◆ WHAT THIS TASK INVOLVES:
Extract, unchanged, each line of the listing below from its first line through the line that contains "uppnår alla kriterierna nedan", inclusive, and nothing else.

◆ RECORDS SUPPLIED:

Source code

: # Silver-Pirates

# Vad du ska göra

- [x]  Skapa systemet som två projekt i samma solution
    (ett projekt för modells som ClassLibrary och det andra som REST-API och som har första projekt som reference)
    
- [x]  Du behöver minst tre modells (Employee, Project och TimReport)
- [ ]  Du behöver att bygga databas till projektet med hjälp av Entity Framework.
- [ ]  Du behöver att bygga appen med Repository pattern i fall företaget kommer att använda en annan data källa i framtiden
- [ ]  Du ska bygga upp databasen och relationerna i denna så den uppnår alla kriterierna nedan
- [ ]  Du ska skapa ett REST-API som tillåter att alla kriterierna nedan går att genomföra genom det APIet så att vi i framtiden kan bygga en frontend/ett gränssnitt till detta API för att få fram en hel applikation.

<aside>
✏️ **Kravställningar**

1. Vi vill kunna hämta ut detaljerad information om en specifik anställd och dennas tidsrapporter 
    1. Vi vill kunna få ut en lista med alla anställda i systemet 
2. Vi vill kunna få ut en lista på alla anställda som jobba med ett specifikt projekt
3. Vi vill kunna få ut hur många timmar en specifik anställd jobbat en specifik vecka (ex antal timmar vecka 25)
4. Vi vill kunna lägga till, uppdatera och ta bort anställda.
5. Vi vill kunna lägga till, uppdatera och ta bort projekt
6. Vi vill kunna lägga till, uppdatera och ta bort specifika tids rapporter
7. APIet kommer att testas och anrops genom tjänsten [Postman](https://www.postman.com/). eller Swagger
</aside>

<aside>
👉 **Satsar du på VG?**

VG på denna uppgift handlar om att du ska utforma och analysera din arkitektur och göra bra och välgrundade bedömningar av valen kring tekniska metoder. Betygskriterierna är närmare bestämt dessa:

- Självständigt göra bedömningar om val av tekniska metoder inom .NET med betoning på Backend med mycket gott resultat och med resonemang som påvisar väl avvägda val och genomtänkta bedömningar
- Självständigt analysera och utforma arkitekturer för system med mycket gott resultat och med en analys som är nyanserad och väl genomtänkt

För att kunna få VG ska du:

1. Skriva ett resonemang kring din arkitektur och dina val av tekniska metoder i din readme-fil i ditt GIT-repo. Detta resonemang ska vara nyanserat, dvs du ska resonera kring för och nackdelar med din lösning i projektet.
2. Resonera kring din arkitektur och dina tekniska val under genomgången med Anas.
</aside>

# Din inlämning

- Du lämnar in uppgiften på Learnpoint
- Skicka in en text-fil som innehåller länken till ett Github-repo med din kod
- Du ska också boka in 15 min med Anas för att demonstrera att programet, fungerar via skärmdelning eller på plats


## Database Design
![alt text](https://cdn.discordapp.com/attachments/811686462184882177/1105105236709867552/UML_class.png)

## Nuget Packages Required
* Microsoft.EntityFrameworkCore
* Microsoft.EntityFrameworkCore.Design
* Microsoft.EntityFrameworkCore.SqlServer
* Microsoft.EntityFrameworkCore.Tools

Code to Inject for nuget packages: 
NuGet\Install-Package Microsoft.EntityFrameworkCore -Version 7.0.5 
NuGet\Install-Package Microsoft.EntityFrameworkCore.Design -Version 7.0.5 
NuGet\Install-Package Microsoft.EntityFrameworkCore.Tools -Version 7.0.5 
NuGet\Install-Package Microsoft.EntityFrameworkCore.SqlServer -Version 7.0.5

◆ RESPONSE AREA:
Source code

: # Silver-Pirates

# Vad du ska göra

- [x]  Skapa systemet som två projekt i samma solution
    (ett projekt för modells som ClassLibrary och det andra som REST-API och som har första projekt som reference)
    
- [x]  Du behöver minst tre modells (Employee, Project och TimReport)
- [ ]  Du behöver att bygga databas till projektet med hjälp av Entity Framework.
- [ ]  Du behöver att bygga appen med Repository pattern i fall företaget kommer att använda en annan data källa i framtiden
- [ ]  Du ska bygga upp databasen och relationerna i denna så den uppnår alla kriterierna nedan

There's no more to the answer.